O FEITO DE CHICA
A frase podia dizer nada. Não ter meio. Ou final. Para mim estava perfeita. Quis anotá-la. De tanto querer, não tomei a iniciativa. Meio para não a gastar. Meio para não perder o que ainda vinha sendo narrado. Teste para a minha capacidade de reproduzi-la sem o apoio do caderninho.
- Foi Chica quem me fez leitora.
Remexi-me na cadeira. Pensei que coisa linda era aquela de ter sido feito leitora por Chica.
A frase veio seguida de um questionamento interno. Daqueles que se nota pela direção do olhar de quem questiona.
A confirmação, já sabida, veio por um meneio de cabeça. Estava claro. E certificado.
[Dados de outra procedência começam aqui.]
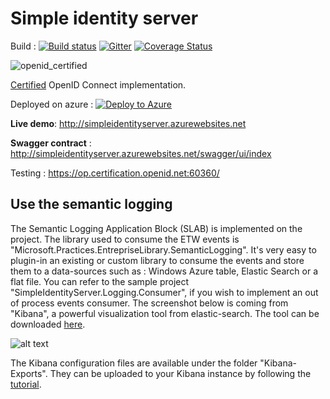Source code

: # Simple identity server

Build : [![Build status](https://ci.appveyor.com/api/projects/status/ctvpsd79ovexlsdb?svg=true)](https://ci.appveyor.com/project/thabart/simpleidentityserver) [![Gitter](https://badges.gitter.im/Join%20Chat.svg)](https://gitter.im/thabart/SimpleIdentityServer?utm_source=badge&utm_medium=badge&utm_campaign=pr-badge) [![Coverage Status](https://coveralls.io/repos/thabart/SimpleIdentityServer/badge.svg?branch=master&service=github)](https://coveralls.io/github/thabart/SimpleIdentityServer?branch=master)

![openid_certified](https://cloud.githubusercontent.com/assets/1454075/7611268/4d19de32-f97b-11e4-895b-31b2455a7ca6.png)

[Certified](http://openid.net/certification/) OpenID Connect implementation.

Deployed on azure : [![Deploy to Azure](http://azuredeploy.net/deploybutton.png)](https://azuredeploy.net/)

__Live demo__: http://simpleidentityserver.azurewebsites.net

__Swagger contract__ : http://simpleidentityserver.azurewebsites.net/swagger/ui/index

Testing : https://op.certification.openid.net:60360/

## Use the semantic logging

The Semantic Logging Application Block (SLAB) is implemented on the project. The library used to consume the ETW events is "Microsoft.Practices.EntrepriseLibrary.SemanticLogging".
It's very easy to plugin-in an existing or custom library to consume the events and store them to a data-sources such as : Windows Azure table, Elastic Search or a flat file.
You can refer to the sample project "SimpleIdentityServer.Logging.Consumer", if you wish to implement an out of process events consumer.
The screenshot below is coming from "Kibana", a powerful visualization tool from elastic-search. The tool can be downloaded [here](https://www.elastic.co/downloads/kibana).

![alt text](https://github.com/thabart/SimpleIdentityServer/blob/master/images/Kibana-Monitoring.png "Kibana dashboard")

The Kibana configuration files are available under the folder "Kibana-Exports". They can be uploaded to your Kibana instance by following the [tutorial](https://www.elastic.co/guide/en/kibana/3.0/saving-and-loading-dashboards.html).
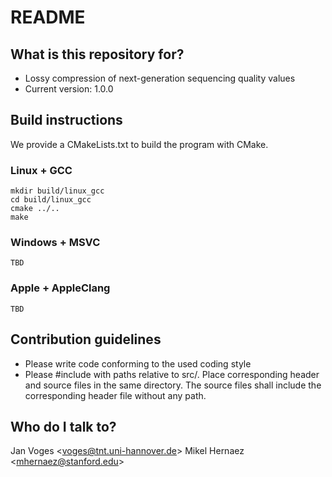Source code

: # README #

## What is this repository for? ##

* Lossy compression of next-generation sequencing quality values
* Current version: 1.0.0

## Build instructions

We provide a CMakeLists.txt to build the program with CMake.

### Linux + GCC ###

    mkdir build/linux_gcc
    cd build/linux_gcc
    cmake ../..
    make

### Windows + MSVC ###

    TBD

### Apple + AppleClang ###

    TBD

## Contribution guidelines ##

* Please write code conforming to the used coding style
* Please \#include with paths relative to src/. Place corresponding header
  and source files in the same directory. The source files shall
  include the corresponding header file without any path.

## Who do I talk to? ##

Jan Voges <[voges@tnt.uni-hannover.de](mailto:voges@tnt.uni-hannover.de)>
Mikel Hernaez <[mhernaez@stanford.edu](mailto:mhernaez@stanford.edu)>
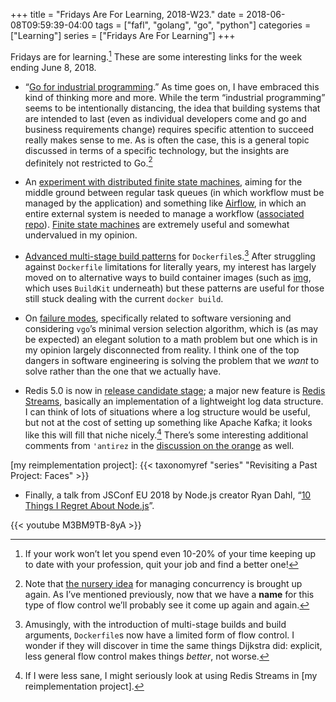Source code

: +++
title = "Fridays Are For Learning, 2018-W23."
date = 2018-06-08T09:59:39-04:00
tags = ["fafl", "golang", "go", "python"]
categories = ["Learning"]
series = ["Fridays Are For Learning"]
+++

Fridays are for learning.[^1] These are some interesting links for the week
ending June 8, 2018.

[^1]: If your work won’t let you spend even 10-20% of your time keeping up to
      date with your profession, quit your job and find a better one!

* “[Go for industrial programming].” As time goes on, I have embraced this
kind of thinking more and more. While the term “industrial programming” seems
to be intentionally distancing, the idea that building systems that are
intended to last (even as individual developers come and go and business
requirements change) requires specific attention to succeed really makes sense
to me. As is often the case, this is a general topic discussed in terms of a
specific technology, but the insights are definitely not restricted to Go.[^2]

[^2]: Note that [the nursery idea] for managing concurrency is brought up
      again.  As I’ve mentioned previously, now that we have a **name** for
      this type of flow control we’ll probably see it come up again and again.

[Go for industrial programming]: https://peter.bourgon.org/go-for-industrial-programming/
[the nursery idea]: https://vorpus.org/blog/notes-on-structured-concurrency-or-go-statement-considered-harmful/

* An [experiment with distributed finite state machines], aiming for the
middle ground between regular task queues (in which workflow must be managed
by the application) and something like [Airflow], in which an entire external
system is needed to manage a workflow ([associated repo]).  [Finite state
machines] are extremely useful and somewhat undervalued in my opinion.

[experiment with distributed finite state machines]: https://lethain.com/dfsmr/
[Airflow]: https://github.com/apache/incubator-airflow
[associated repo]: https://github.com/lethain/dfsmr
[Finite state machines]: https://brilliant.org/wiki/finite-state-machines/

* [Advanced multi-stage build patterns] for `Dockerfile`s.[^3] After
struggling against `Dockerfile` limitations for literally years, my interest
has largely moved on to alternative ways to build container images (such as
[img], which uses `BuildKit` underneath) but these patterns are useful for
those still stuck dealing with the current `docker build`.

[^3]: Amusingly, with the introduction of multi-stage builds and build
      arguments, `Dockerfile`s now have a limited form of flow control.  I
      wonder if they will discover in time the same things Dijkstra did:
      explicit, less general flow control makes things *better*, not worse.

[Advanced multi-stage build patterns]: https://medium.com/@tonistiigi/advanced-multi-stage-build-patterns-6f741b852fae
[img]: https://github.com/genuinetools/img
[BuildKit]: https://github.com/moby/buildkit

* On [failure modes], specifically related to software versioning and
considering `vgo`’s minimal version selection algorithm, which is (as may be
expected) an elegant solution to a math problem but one which is in my opinion
largely disconnected from reality.  I think one of the top dangers in software
engineering is solving the problem that we *want* to solve rather than the one
that we actually have.

[failure modes]: https://sdboyer.io/vgo/failure-modes/

* Redis 5.0 is now in [release candidate stage]; a major new feature is [Redis
Streams], basically an implementation of a lightweight log data structure.  I
can think of lots of situations where a log structure would be useful, but not
at the cost of setting up something like Apache Kafka; it looks like this will
fill that niche nicely.[^4] There’s some interesting additional comments from
`'antirez` in the [discussion on the orange] as well.

[^4]: If I were less sane, I might seriously look at using Redis Streams in
      [my reimplementation project].

[release candidate stage]: https://groups.google.com/d/topic/redis-db/9FcwPtutyyQ/discussion
[Redis Streams]: https://redis.io/topics/streams-intro
[discussion on the orange]: https://news.ycombinator.com/item?id=17179651
[my reimplementation project]: {{< taxonomyref "series" "Revisiting a Past Project: Faces" >}}

* Finally, a talk from JSConf EU 2018 by Node.js creator Ryan Dahl, “[10
Things I Regret About Node.js]”.

{{< youtube M3BM9TB-8yA >}}

[10 Things I Regret About Node.js]: https://www.youtube.com/watch?v=M3BM9TB-8yA

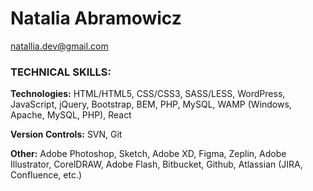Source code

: # Natalia Abramowicz
[natallia.dev@gmail.com](mailto:natallia.dev@gmail.com)


### TECHNICAL SKILLS:

**Technologies:** HTML/HTML5, CSS/CSS3, SASS/LESS, WordPress, JavaScript, jQuery, Bootstrap, BEM, PHP, MySQL, WAMP (Windows, Apache, MySQL, PHP), React


**Version Controls:** SVN, Git


**Other:** Adobe Photoshop, Sketch, Adobe XD, Figma, Zeplin, Adobe Illustrator, CorelDRAW, Adobe Flash, Bitbucket, Github, Atlassian (JIRA, Confluence, etc.)
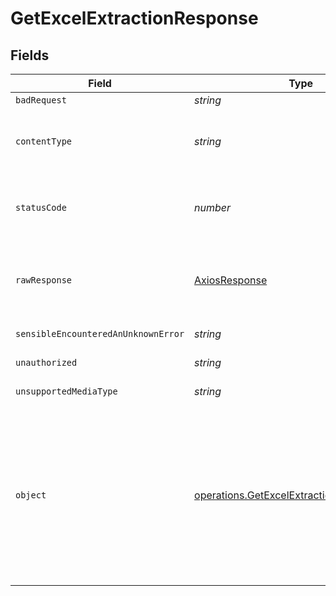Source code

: # GetExcelExtractionResponse


## Fields

| Field                                                                                                                                                             | Type                                                                                                                                                              | Required                                                                                                                                                          | Description                                                                                                                                                       |
| ----------------------------------------------------------------------------------------------------------------------------------------------------------------- | ----------------------------------------------------------------------------------------------------------------------------------------------------------------- | ----------------------------------------------------------------------------------------------------------------------------------------------------------------- | ----------------------------------------------------------------------------------------------------------------------------------------------------------------- |
| `badRequest`                                                                                                                                                      | *string*                                                                                                                                                          | :heavy_minus_sign:                                                                                                                                                | Bad Request                                                                                                                                                       |
| `contentType`                                                                                                                                                     | *string*                                                                                                                                                          | :heavy_check_mark:                                                                                                                                                | HTTP response content type for this operation                                                                                                                     |
| `statusCode`                                                                                                                                                      | *number*                                                                                                                                                          | :heavy_check_mark:                                                                                                                                                | HTTP response status code for this operation                                                                                                                      |
| `rawResponse`                                                                                                                                                     | [AxiosResponse](https://axios-http.com/docs/res_schema)                                                                                                           | :heavy_minus_sign:                                                                                                                                                | Raw HTTP response; suitable for custom response parsing                                                                                                           |
| `sensibleEncounteredAnUnknownError`                                                                                                                               | *string*                                                                                                                                                          | :heavy_minus_sign:                                                                                                                                                | Internal Server Error                                                                                                                                             |
| `unauthorized`                                                                                                                                                    | *string*                                                                                                                                                          | :heavy_minus_sign:                                                                                                                                                | Not authorized                                                                                                                                                    |
| `unsupportedMediaType`                                                                                                                                            | *string*                                                                                                                                                          | :heavy_minus_sign:                                                                                                                                                | Unsupported Media Type                                                                                                                                            |
| `object`                                                                                                                                                          | [operations.GetExcelExtractionResponseBody](../../models/operations/getexcelextractionresponsebody.md)                                                            | :heavy_minus_sign:                                                                                                                                                | Indicates the extraction successfully converted to an Excel file. This response contains the download URL for the Excel file. The link<br/>expires after 15 minutes.<br/> |
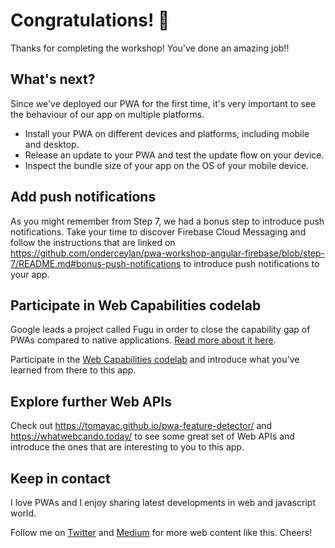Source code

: # Congratulations! 🎉

Thanks for completing the workshop! You've done an amazing job!!

## What's next?

Since we've deployed our PWA for the first time, it's very important to see the behaviour of our app on multiple platforms.

* Install your PWA on different devices and platforms, including mobile and desktop.
* Release an update to your PWA and test the update flow on your device.
* Inspect the bundle size of your app on the OS of your mobile device.

## Add push notifications

As you might remember from Step 7, we had a bonus step to introduce push notifications. Take your time to discover Firebase Cloud Messaging and follow the instructions that are linked on https://github.com/onderceylan/pwa-workshop-angular-firebase/blob/step-7/README.md#bonus-push-notifications to introduce push notifications to your app. 

## Participate in Web Capabilities codelab

Google leads a project called Fugu in order to close the capability gap of PWAs compared to native applications. [Read more about it here](https://developers.google.com/web/updates/capabilities).

Participate in the [Web Capabilities codelab](https://codelabs.developers.google.com/codelabs/web-capabilities/) and introduce what you've learned from there to this app.

## Explore further Web APIs

Check out https://tomayac.github.io/pwa-feature-detector/ and https://whatwebcando.today/ to see some great set of Web APIs and introduce the ones that are interesting to you to this app.

## Keep in contact

I love PWAs and I enjoy sharing latest developments in web and javascript world. 

Follow me on [Twitter](https://twitter.com/onderceylan) and [Medium](https://medium.com/@onderceylan) for more web content like this. Cheers!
- Foi Chica quem me fez leitora.
Repetiu.
Chica era a funcionária da escola do interior da Bahia. A mesma escola que não abrigava biblioteca. Como, ademais, todas as outras que a hoje mestranda da Universidade de Brasília frequentou entre infância e adolescência.
Fosse por aquela contundente ausência, a de biblioteca, corria o risco de ter passado boa parte da vida sem saber de livros. De leitura. De literatura. De escrever. De ler. De estudar. De conhecer sua história.
Mas no meio do caminho havia Chica.
Por algum motivo, Chica sabia que fazer uma leitora nesse mundo de meu Deus era como plantar uma muda de baobá. Haveria de se espalhar dali tanta força vigor sombra abraço braço sabedoria silêncio palavra. Haveria de ser raiz que tudo rompe. Haveria de ser copa que tudo abarca.
Fez à menina uma oferta. Ali, na escola, biblioteca não havia mesmo. Mas havia livro. Um tantinho. Guardado como tesouro. Na secretaria. Se ela lesse um e fizesse uma espécie de registro ou fichamento, só para garantir o cumprimento da missão, receberia outro e mais outro.
Sem certezas, a pequena aceitou a oferta. Forjada leitora. Pensadora. Questionadora. Escrevinhadora.
Quando mudou de escola. Perdeu Chica. Mas a semente estava dentro. Procurou biblioteca. Achou livro. Um tantinho. Guardado. Quase escondido. Já sabia como procurar. Já sabia o que queria encontrar.
Tanto tempo separava - o dia em Chica havia definido seu futuro, desse dia de agora.
Diante dos colegas de oficina de escrita criativa, fazia as contas. São 140 exemplares.
Comprados com seu dinheiro. Acervo inicial da própria biblioteca. Com ele, sente-se vingada. Mesmo que ainda guarde certa raiva das escolas com biblioteca nunca frequentadas.
Sem livros não fica mais. Os olhos se acendem. É coisa de quem tem certeza. 140.
Por algum motivo, Chica apagou desfechos que há muito se pretendem imexíveis. A menina da pele escura. Do cabelo crespo. Da distância das sabedorias encadernadas. Fez outro caminhar. E foi Chica a responsável primeira por ele.